▸ **About this task**
An exact reprint of every record below is required, with the pictures left out.

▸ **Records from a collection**
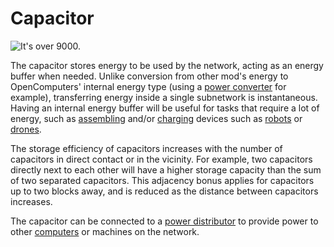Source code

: # Capacitor

![It's over 9000.](oredict:oc:capacitor)

The capacitor stores energy to be used by the network, acting as an energy buffer when needed. Unlike conversion from other mod's energy to OpenComputers' internal energy type (using a [power converter](powerConverter.md) for example), transferring energy inside a single subnetwork is instantaneous. Having an internal energy buffer will be useful for tasks that require a lot of energy, such as [assembling](assembler.md) and/or [charging](charger.md) devices such as [robots](robot.md) or [drones](../item/drone.md). 

The storage efficiency of capacitors increases with the number of capacitors in direct contact or in the vicinity. For example, two capacitors directly next to each other will have a higher storage capacity than the sum of two separated capacitors. This adjacency bonus applies for capacitors up to two blocks away, and is reduced as the distance between capacitors increases.

The capacitor can be connected to a [power distributor](powerDistributor.md) to provide power to other [computers](../general/computer.md) or machines on the network.
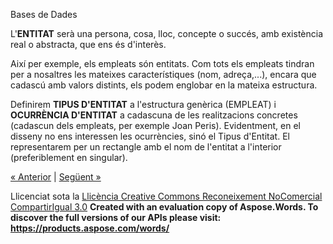 Bases de Dades

L'**ENTITAT** serà una persona, cosa, lloc, concepte o succés, amb existència real o abstracta, que ens és d'interès. 

Així per exemple, els empleats són entitats. Com tots els empleats tindran per a nosaltres les mateixes característiques (nom, adreça,...), encara que cadascú amb valors distints, els podem englobar en la mateixa estructura. 

Definirem **TIPUS D'ENTITAT** a l'estructura genèrica (EMPLEAT) i **OCURRÈNCIA D'ENTITAT** a cadascuna de les realitzacions concretes (cadascun dels empleats, per exemple Joan Peris). Evidentment, en el disseny no ens interessen les ocurrències, sinó el Tipus d'Entitat. El representarem per un rectangle amb el nom de l'entitat a l'interior (preferiblement en singular). 

[« Anterior](3_les_entitats_del_model_er.md) | [Següent »](aplicaci_a_lexemple.md)

Llicenciat sota la [Llicència Creative Commons Reconeixement NoComercial CompartirIgual 3.0](http://creativecommons.org/licenses/by-nc-sa/3.0/)
**Created with an evaluation copy of Aspose.Words. To discover the full versions of our APIs please visit: https://products.aspose.com/words/**
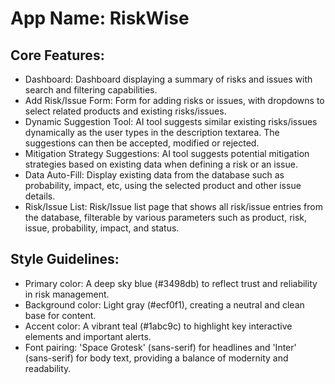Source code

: # **App Name**: RiskWise

## Core Features:

- Dashboard: Dashboard displaying a summary of risks and issues with search and filtering capabilities.
- Add Risk/Issue Form: Form for adding risks or issues, with dropdowns to select related products and existing risks/issues.
- Dynamic Suggestion Tool: AI tool suggests similar existing risks/issues dynamically as the user types in the description textarea. The suggestions can then be accepted, modified or rejected.
- Mitigation Strategy Suggestions: AI tool suggests potential mitigation strategies based on existing data when defining a risk or an issue.
- Data Auto-Fill: Display existing data from the database such as probability, impact, etc, using the selected product and other issue details.
- Risk/Issue List: Risk/Issue list page that shows all risk/issue entries from the database, filterable by various parameters such as product, risk, issue, probability, impact, and status.

## Style Guidelines:

- Primary color: A deep sky blue (#3498db) to reflect trust and reliability in risk management.
- Background color: Light gray (#ecf0f1), creating a neutral and clean base for content.
- Accent color: A vibrant teal (#1abc9c) to highlight key interactive elements and important alerts.
- Font pairing: 'Space Grotesk' (sans-serif) for headlines and 'Inter' (sans-serif) for body text, providing a balance of modernity and readability.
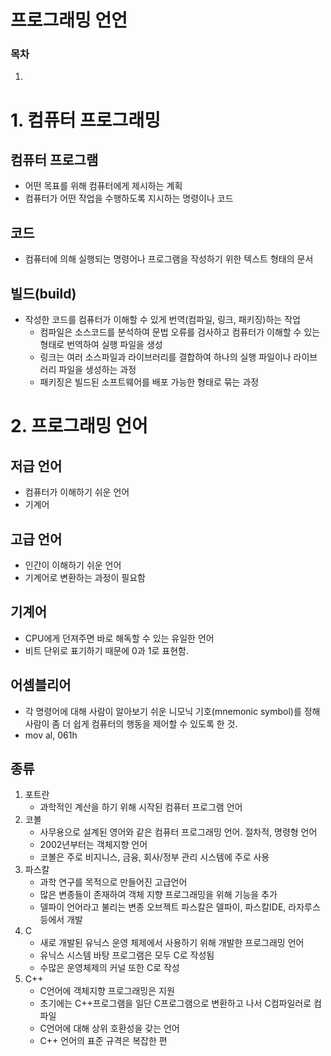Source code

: # 프로그래밍 언언

### 목차

1. 

# 1. 컴퓨터 프로그래밍

## 컴퓨터 프로그램

- 어떤 목표를 위해 컴퓨터에게 제시하는 계획
- 컴퓨터가 어떤 작업을 수행하도록 지시하는 명령이나 코드

## 코드

- 컴퓨터에 의해 실행되는 명령어나 프로그램을 작성하기 위한 텍스트 형태의 문서

## 빌드(build)

- 작성한 코드를 컴퓨터가 이해할 수 있게 번역(컴파일, 링크, 패키징)하는 작업
    - 컴파일은 소스코드를 분석하여 문법 오류를 검사하고 컴퓨터가 이해할 수 있는 형태로 번역하여 실행 파일을 생성
    - 링크는 여러 소스파일과 라이브러리를 결합하여 하나의 실행 파일이나 라이브러리 파일을 생성하는 과정
    - 패키징은 빌드된 소프트웨어를 배포 가능한 형태로 묶는 과정

# 2. 프로그래밍 언어

## 저급 언어

- 컴퓨터가 이해하기 쉬운 언어
- 기계어

## 고급 언어

- 인간이 이해하기 쉬운 언어
- 기계어로 변환하는 과정이 필요함


## 기계어

- CPU에게 던져주면 바로 해독할 수 있는 유일한 언어
- 비트 단위로 표기하기 때문에 0과 1로 표현함.

## 어셈블리어

- 각 명령어에 대해 사람이 알아보기 쉬운 니모닉 기호(mnemonic symbol)를 정해 사람이 좀 더 쉽게 컴퓨터의 행동을 제어할 수 있도록 한 것.
- mov al, 061h

## 종류

1. 포트란
    - 과학적인 계산을 하기 위해 시작된 컴퓨터 프로그램 언어
2. 코볼
    - 사무용으로 설계된 영어와 같은 컴퓨터 프로그래밍 언어. 절차적, 명령형 언어
    - 2002년부터는 객체지향 언어
    - 코볼은 주로 비지니스, 금융, 회사/정부 관리 시스템에 주로 사용
3. 파스칼
    - 과학 연구를 목적으로 만들어진 고급언어
    - 많은 변종들이 존재하여 객체 지향 프로그래밍을 위해 기능을 추가
    - 델파이 언어라고 불리는 변종 오브젝트 파스칼은 델파이, 파스칼IDE, 라자루스 등에서 개발
4. C
    - 새로 개발된 유닉스 운영 체제에서 사용하기 위해 개발한 프로그래밍 언어
    - 유닉스 시스템 바탕 프로그램은 모두 C로 작성됨
    - 수많은 운영체제의 커널 또한 C로 작성
5. C++
    - C언어에 객체지향 프로그래밍은 지원
    - 초기에는 C++프로그램을 일단 C프로그램으로 변환하고 나서 C컴파일러로 컴파일
    - C언어에 대해 상위 호환성을 갖는 언어
    - C++ 언어의 표준 규격은 복잡한 편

▸ **Task answer**
Source code

: # Capacitor

![It's over 9000.](oredict:oc:capacitor)

The capacitor stores energy to be used by the network, acting as an energy buffer when needed. Unlike conversion from other mod's energy to OpenComputers' internal energy type (using a [power converter](powerConverter.md) for example), transferring energy inside a single subnetwork is instantaneous. Having an internal energy buffer will be useful for tasks that require a lot of energy, such as [assembling](assembler.md) and/or [charging](charger.md) devices such as [robots](robot.md) or [drones](../item/drone.md). 

The storage efficiency of capacitors increases with the number of capacitors in direct contact or in the vicinity. For example, two capacitors directly next to each other will have a higher storage capacity than the sum of two separated capacitors. This adjacency bonus applies for capacitors up to two blocks away, and is reduced as the distance between capacitors increases.

The capacitor can be connected to a [power distributor](powerDistributor.md) to provide power to other [computers](../general/computer.md) or machines on the network.
 Bases de Dades

L'**ENTITAT** serà una persona, cosa, lloc, concepte o succés, amb existència real o abstracta, que ens és d'interès. 

Així per exemple, els empleats són entitats. Com tots els empleats tindran per a nosaltres les mateixes característiques (nom, adreça,...), encara que cadascú amb valors distints, els podem englobar en la mateixa estructura. 

Definirem **TIPUS D'ENTITAT** a l'estructura genèrica (EMPLEAT) i **OCURRÈNCIA D'ENTITAT** a cadascuna de les realitzacions concretes (cadascun dels empleats, per exemple Joan Peris). Evidentment, en el disseny no ens interessen les ocurrències, sinó el Tipus d'Entitat. El representarem per un rectangle amb el nom de l'entitat a l'interior (preferiblement en singular). 

[« Anterior](3_les_entitats_del_model_er.md) | [Següent »](aplicaci_a_lexemple.md)

Llicenciat sota la [Llicència Creative Commons Reconeixement NoComercial CompartirIgual 3.0](http://creativecommons.org/licenses/by-nc-sa/3.0/)
**Created with an evaluation copy of Aspose.Words. To discover the full versions of our APIs please visit: https://products.aspose.com/words/**
Source code

: # **App Name**: RiskWise

## Core Features:

- Dashboard: Dashboard displaying a summary of risks and issues with search and filtering capabilities.
- Add Risk/Issue Form: Form for adding risks or issues, with dropdowns to select related products and existing risks/issues.
- Dynamic Suggestion Tool: AI tool suggests similar existing risks/issues dynamically as the user types in the description textarea. The suggestions can then be accepted, modified or rejected.
- Mitigation Strategy Suggestions: AI tool suggests potential mitigation strategies based on existing data when defining a risk or an issue.
- Data Auto-Fill: Display existing data from the database such as probability, impact, etc, using the selected product and other issue details.
- Risk/Issue List: Risk/Issue list page that shows all risk/issue entries from the database, filterable by various parameters such as product, risk, issue, probability, impact, and status.

## Style Guidelines:

- Primary color: A deep sky blue (#3498db) to reflect trust and reliability in risk management.
- Background color: Light gray (#ecf0f1), creating a neutral and clean base for content.
- Accent color: A vibrant teal (#1abc9c) to highlight key interactive elements and important alerts.
- Font pairing: 'Space Grotesk' (sans-serif) for headlines and 'Inter' (sans-serif) for body text, providing a balance of modernity and readability.
Source code

: # 프로그래밍 언언

### 목차

1. 

# 1. 컴퓨터 프로그래밍

## 컴퓨터 프로그램

- 어떤 목표를 위해 컴퓨터에게 제시하는 계획
- 컴퓨터가 어떤 작업을 수행하도록 지시하는 명령이나 코드

## 코드

- 컴퓨터에 의해 실행되는 명령어나 프로그램을 작성하기 위한 텍스트 형태의 문서

## 빌드(build)

- 작성한 코드를 컴퓨터가 이해할 수 있게 번역(컴파일, 링크, 패키징)하는 작업
    - 컴파일은 소스코드를 분석하여 문법 오류를 검사하고 컴퓨터가 이해할 수 있는 형태로 번역하여 실행 파일을 생성
    - 링크는 여러 소스파일과 라이브러리를 결합하여 하나의 실행 파일이나 라이브러리 파일을 생성하는 과정
    - 패키징은 빌드된 소프트웨어를 배포 가능한 형태로 묶는 과정

# 2. 프로그래밍 언어

## 저급 언어

- 컴퓨터가 이해하기 쉬운 언어
- 기계어

## 고급 언어

- 인간이 이해하기 쉬운 언어
- 기계어로 변환하는 과정이 필요함


## 기계어

- CPU에게 던져주면 바로 해독할 수 있는 유일한 언어
- 비트 단위로 표기하기 때문에 0과 1로 표현함.

## 어셈블리어

- 각 명령어에 대해 사람이 알아보기 쉬운 니모닉 기호(mnemonic symbol)를 정해 사람이 좀 더 쉽게 컴퓨터의 행동을 제어할 수 있도록 한 것.
- mov al, 061h

## 종류

1. 포트란
    - 과학적인 계산을 하기 위해 시작된 컴퓨터 프로그램 언어
2. 코볼
    - 사무용으로 설계된 영어와 같은 컴퓨터 프로그래밍 언어. 절차적, 명령형 언어
    - 2002년부터는 객체지향 언어
    - 코볼은 주로 비지니스, 금융, 회사/정부 관리 시스템에 주로 사용
3. 파스칼
    - 과학 연구를 목적으로 만들어진 고급언어
    - 많은 변종들이 존재하여 객체 지향 프로그래밍을 위해 기능을 추가
    - 델파이 언어라고 불리는 변종 오브젝트 파스칼은 델파이, 파스칼IDE, 라자루스 등에서 개발
4. C
    - 새로 개발된 유닉스 운영 체제에서 사용하기 위해 개발한 프로그래밍 언어
    - 유닉스 시스템 바탕 프로그램은 모두 C로 작성됨
    - 수많은 운영체제의 커널 또한 C로 작성
5. C++
    - C언어에 객체지향 프로그래밍은 지원
    - 초기에는 C++프로그램을 일단 C프로그램으로 변환하고 나서 C컴파일러로 컴파일
    - C언어에 대해 상위 호환성을 갖는 언어
    - C++ 언어의 표준 규격은 복잡한 편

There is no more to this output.